▶ **Assignment**: Please output exactly the part of the records below that opens with the line containing "净心分别生　　作者不可得" and closes with the line containing "尊从胜法生　　故我发大愿", both lines included, and nothing else.

▶ **Data section**:

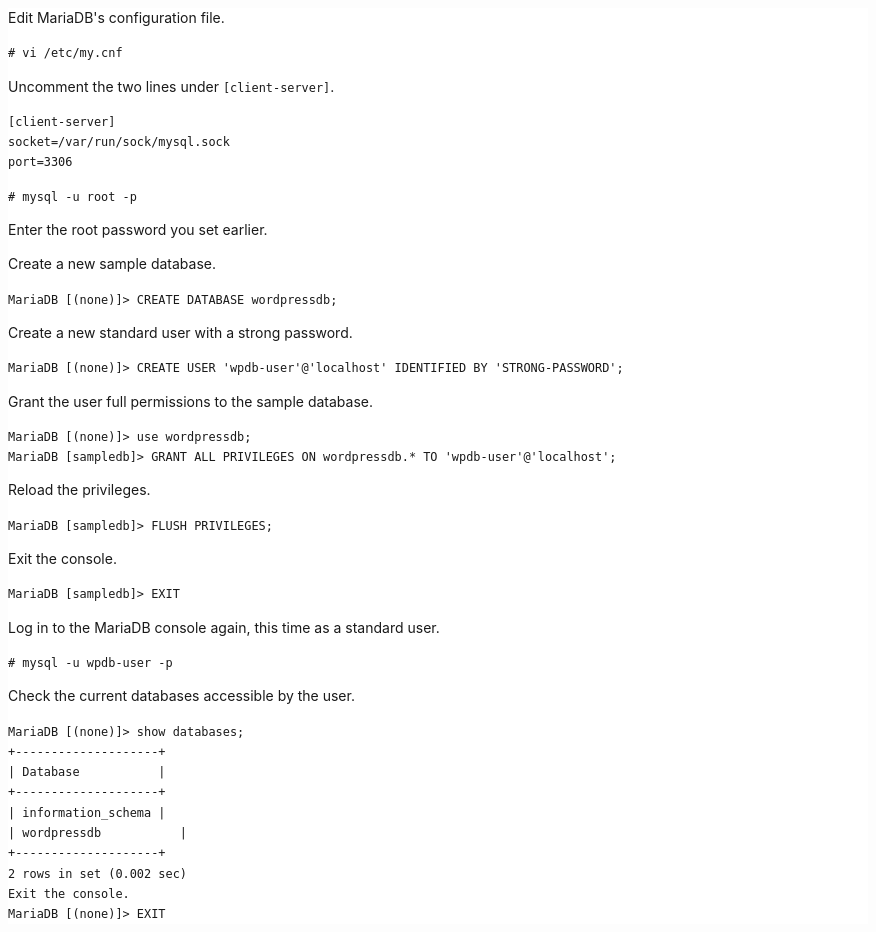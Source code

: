 Edit MariaDB's configuration file.

```
# vi /etc/my.cnf
```

Uncomment the two lines under `[client-server]`.

```
[client-server]
socket=/var/run/sock/mysql.sock
port=3306
```

```
# mysql -u root -p
```

Enter the root password you set earlier.

Create a new sample database.

```
MariaDB [(none)]> CREATE DATABASE wordpressdb;
```

Create a new standard user with a strong password.
 
```
MariaDB [(none)]> CREATE USER 'wpdb-user'@'localhost' IDENTIFIED BY 'STRONG-PASSWORD';
```

Grant the user full permissions to the sample database.

```
MariaDB [(none)]> use wordpressdb; 
MariaDB [sampledb]> GRANT ALL PRIVILEGES ON wordpressdb.* TO 'wpdb-user'@'localhost';
```

Reload the privileges.

```
MariaDB [sampledb]> FLUSH PRIVILEGES;
```

Exit the console.

```
MariaDB [sampledb]> EXIT 
```

Log in to the MariaDB console again, this time as a standard user.

```
# mysql -u wpdb-user -p
```

Check the current databases accessible by the user.

```
MariaDB [(none)]> show databases;
+--------------------+
| Database           |
+--------------------+
| information_schema |
| wordpressdb           |
+--------------------+
2 rows in set (0.002 sec)
Exit the console.
MariaDB [(none)]> EXIT
```

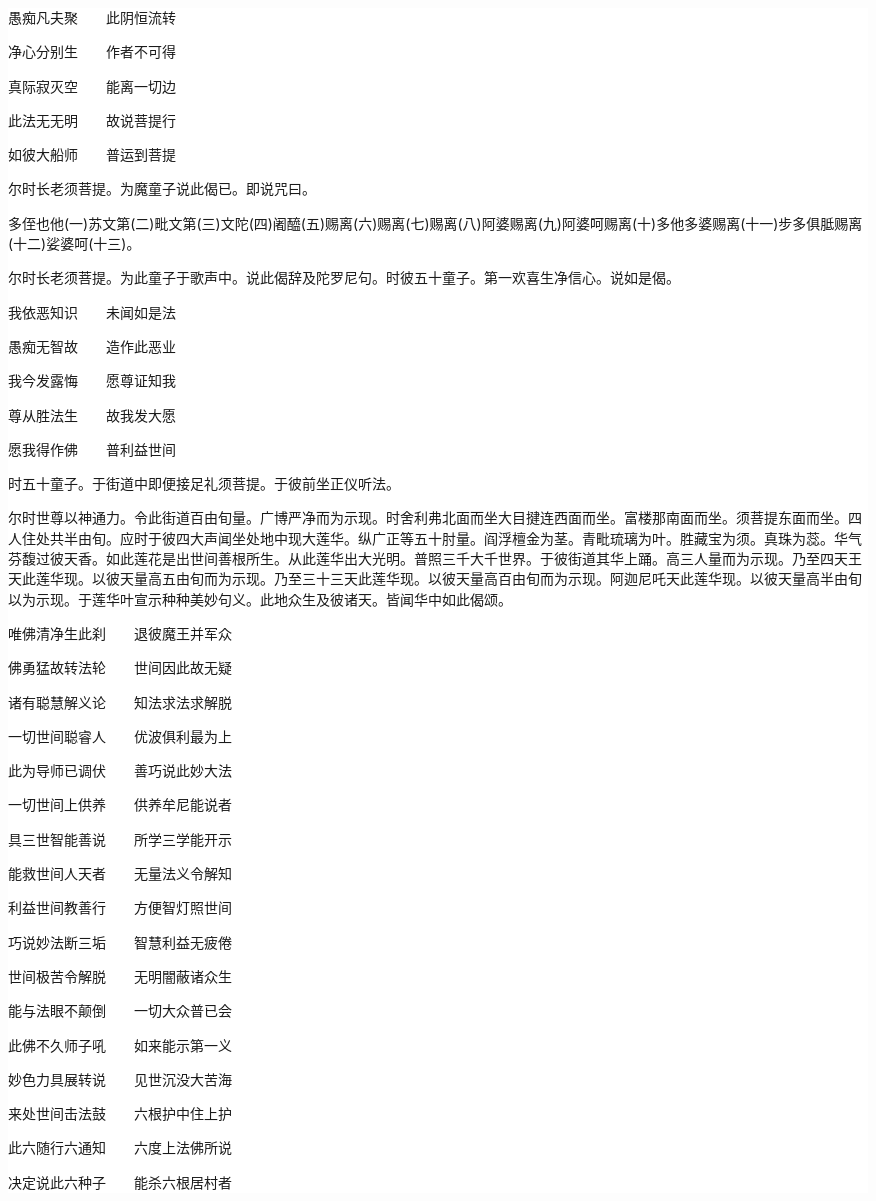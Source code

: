 愚痴凡夫聚　　此阴恒流转  

净心分别生　　作者不可得  

真际寂灭空　　能离一切边  

此法无无明　　故说菩提行  

如彼大船师　　普运到菩提  

尔时长老须菩提。为魔童子说此偈已。即说咒曰。  

多侄也他(一)苏文第(二)毗文第(三)文陀(四)阇醯(五)赐离(六)赐离(七)赐离(八)阿婆赐离(九)阿婆呵赐离(十)多他多婆赐离(十一)步多俱胝赐离(十二)娑婆呵(十三)。  

尔时长老须菩提。为此童子于歌声中。说此偈辞及陀罗尼句。时彼五十童子。第一欢喜生净信心。说如是偈。  

我依恶知识　　未闻如是法  

愚痴无智故　　造作此恶业  

我今发露悔　　愿尊证知我  

尊从胜法生　　故我发大愿  

愿我得作佛　　普利益世间  

时五十童子。于街道中即便接足礼须菩提。于彼前坐正仪听法。  

尔时世尊以神通力。令此街道百由旬量。广博严净而为示现。时舍利弗北面而坐大目揵连西面而坐。富楼那南面而坐。须菩提东面而坐。四人住处共半由旬。应时于彼四大声闻坐处地中现大莲华。纵广正等五十肘量。阎浮檀金为茎。青毗琉璃为叶。胜藏宝为须。真珠为蕊。华气芬馥过彼天香。如此莲花是出世间善根所生。从此莲华出大光明。普照三千大千世界。于彼街道其华上踊。高三人量而为示现。乃至四天王天此莲华现。以彼天量高五由旬而为示现。乃至三十三天此莲华现。以彼天量高百由旬而为示现。阿迦尼吒天此莲华现。以彼天量高半由旬以为示现。于莲华叶宣示种种美妙句义。此地众生及彼诸天。皆闻华中如此偈颂。  

唯佛清净生此刹　　退彼魔王并军众  

佛勇猛故转法轮　　世间因此故无疑  

诸有聪慧解义论　　知法求法求解脱  

一切世间聪睿人　　优波俱利最为上  

此为导师已调伏　　善巧说此妙大法  

一切世间上供养　　供养牟尼能说者  

具三世智能善说　　所学三学能开示  

能救世间人天者　　无量法义令解知  

利益世间教善行　　方便智灯照世间  

巧说妙法断三垢　　智慧利益无疲倦  

世间极苦令解脱　　无明闇蔽诸众生  

能与法眼不颠倒　　一切大众普已会  

此佛不久师子吼　　如来能示第一义  

妙色力具展转说　　见世沉没大苦海  

来处世间击法鼓　　六根护中住上护  

此六随行六通知　　六度上法佛所说  

决定说此六种子　　能杀六根居村者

▶ **Response to the task**:
净心分别生　　作者不可得  

真际寂灭空　　能离一切边  

此法无无明　　故说菩提行  

如彼大船师　　普运到菩提  

尔时长老须菩提。为魔童子说此偈已。即说咒曰。  

多侄也他(一)苏文第(二)毗文第(三)文陀(四)阇醯(五)赐离(六)赐离(七)赐离(八)阿婆赐离(九)阿婆呵赐离(十)多他多婆赐离(十一)步多俱胝赐离(十二)娑婆呵(十三)。  

尔时长老须菩提。为此童子于歌声中。说此偈辞及陀罗尼句。时彼五十童子。第一欢喜生净信心。说如是偈。  

我依恶知识　　未闻如是法  

愚痴无智故　　造作此恶业  

我今发露悔　　愿尊证知我  

尊从胜法生　　故我发大愿  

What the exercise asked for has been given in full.